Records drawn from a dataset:

Content starts

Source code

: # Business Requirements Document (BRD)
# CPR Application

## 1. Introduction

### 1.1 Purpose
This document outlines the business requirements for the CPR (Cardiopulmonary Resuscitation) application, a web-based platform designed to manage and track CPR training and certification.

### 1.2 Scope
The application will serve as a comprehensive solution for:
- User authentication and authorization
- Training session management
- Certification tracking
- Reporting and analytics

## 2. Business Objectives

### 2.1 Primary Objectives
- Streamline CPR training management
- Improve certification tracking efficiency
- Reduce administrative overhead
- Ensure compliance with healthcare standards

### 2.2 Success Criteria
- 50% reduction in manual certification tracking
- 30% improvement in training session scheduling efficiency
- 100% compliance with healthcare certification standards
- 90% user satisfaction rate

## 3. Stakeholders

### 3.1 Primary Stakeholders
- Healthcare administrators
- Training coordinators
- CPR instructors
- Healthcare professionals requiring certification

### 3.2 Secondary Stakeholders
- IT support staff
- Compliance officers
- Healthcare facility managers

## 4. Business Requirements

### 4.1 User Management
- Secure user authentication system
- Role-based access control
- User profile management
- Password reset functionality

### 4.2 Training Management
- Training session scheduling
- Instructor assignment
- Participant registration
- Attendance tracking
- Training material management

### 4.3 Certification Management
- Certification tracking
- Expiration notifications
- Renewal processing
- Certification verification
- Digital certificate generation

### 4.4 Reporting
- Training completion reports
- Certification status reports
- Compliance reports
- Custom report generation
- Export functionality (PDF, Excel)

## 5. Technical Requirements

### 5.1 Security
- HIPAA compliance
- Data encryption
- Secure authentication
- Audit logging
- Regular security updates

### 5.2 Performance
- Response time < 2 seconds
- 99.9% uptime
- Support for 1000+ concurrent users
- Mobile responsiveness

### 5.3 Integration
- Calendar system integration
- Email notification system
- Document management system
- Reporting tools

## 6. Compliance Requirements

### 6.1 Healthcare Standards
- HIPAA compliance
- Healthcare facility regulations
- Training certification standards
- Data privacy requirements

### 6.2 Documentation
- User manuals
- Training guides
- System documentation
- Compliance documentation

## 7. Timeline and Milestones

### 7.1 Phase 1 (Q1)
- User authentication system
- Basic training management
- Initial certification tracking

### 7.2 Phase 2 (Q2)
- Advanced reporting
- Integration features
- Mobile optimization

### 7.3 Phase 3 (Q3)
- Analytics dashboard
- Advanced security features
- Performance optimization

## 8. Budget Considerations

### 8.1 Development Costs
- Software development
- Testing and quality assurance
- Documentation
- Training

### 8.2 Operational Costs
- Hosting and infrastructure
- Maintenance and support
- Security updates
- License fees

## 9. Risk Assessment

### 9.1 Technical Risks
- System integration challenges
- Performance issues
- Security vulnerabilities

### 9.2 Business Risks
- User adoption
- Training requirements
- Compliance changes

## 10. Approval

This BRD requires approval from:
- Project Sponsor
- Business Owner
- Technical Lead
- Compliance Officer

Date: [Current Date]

Content ends

▶ [GOAL OF THE EXERCISE] Which lines of the data include the word "with"? Copy each one.

▶ [ANSWER SECTION]
- Ensure compliance with healthcare standards
- 100% compliance with healthcare certification standards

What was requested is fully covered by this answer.